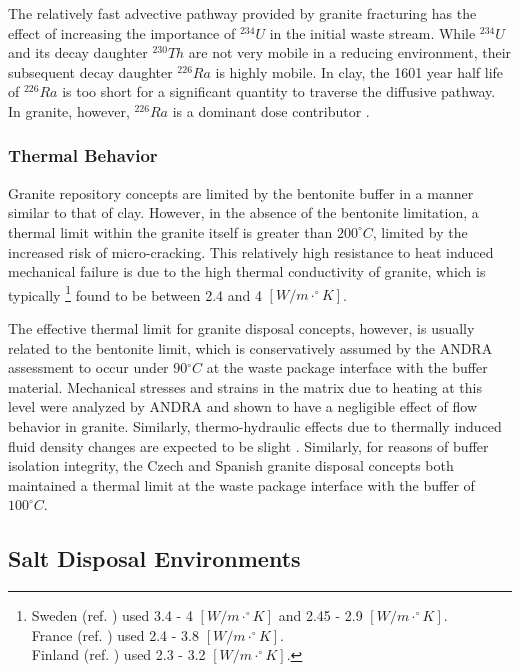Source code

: The relatively fast advective pathway provided by granite fracturing
has the effect of increasing the importance of $^{234}U$ in the initial waste 
stream. While $^{234}U$ and its decay daughter $^{230}Th$ are not very mobile 
in a reducing environment, their subsequent decay daughter $^{226}Ra$ is highly 
mobile. In clay, the 1601 year half life of $^{226}Ra$ is too short for a 
significant quantity to traverse the diffusive pathway. In granite, however,  
$^{226}Ra$ is a dominant dose contributor \cite{swift_applying_2010}. 

\subsubsection{Thermal Behavior}
\label{subsec:granitethermal}

Granite repository concepts are limited by the bentonite buffer in a manner 
similar to that of clay. However, in the absence of the bentonite limitation, a 
thermal limit within the granite itself is greater than $200^{\circ}C$, limited 
by the increased risk of micro-cracking. This relatively high resistance to heat  
induced mechanical failure is due to the high thermal conductivity of granite, which is 
typically 
\footnote{
Sweden (ref. \cite{ab_long-term_2006}) used 3.4 - 4 $[W/m\cdot^{\circ}K]$ and 2.45 - 2.9 $[W/m\cdot^{\circ}K]$.\\
France (ref. \cite{andra_argile:_2005}) used 2.4 - 3.8 $[W/m\cdot^{\circ}K]$.\\
Finland (ref. \cite{posiva_interim_2010}) used 2.3 - 3.2 $[W/m\cdot^{\circ}K]$. 
}
found to be between 2.4 and 4 $[W/m\cdot^{\circ}K]$. 

The effective thermal limit for granite disposal concepts, however, is usually 
related to the bentonite limit, which is conservatively assumed by the \gls{ANDRA} assessment to occur under 
90$^{\circ}C$ at the waste package interface with the buffer material.  
Mechanical stresses and strains in the matrix due to heating at this 
level were analyzed by \gls{ANDRA} and shown to have a negligible effect of 
flow behavior in granite. Similarly, thermo-hydraulic effects due to thermally
induced fluid density changes are expected to be slight 
\cite{andra_granite:_2005}.
Similarly, for reasons of buffer isolation integrity, the Czech and Spanish
granite disposal concepts both maintained a thermal limit at the waste package
interface with the buffer of $100^{\circ}C$.  \cite{von_lensa_red-impact_2008}

\subsection{Salt Disposal Environments}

**Task brief**
Which lines of the data above contain the string "clay"? Copy each of them.

**Solution to this exercise**
mobile. In clay, the 1601 year half life of $^{226}Ra$ is too short for a 
similar to that of clay. However, in the absence of the bentonite limitation, a 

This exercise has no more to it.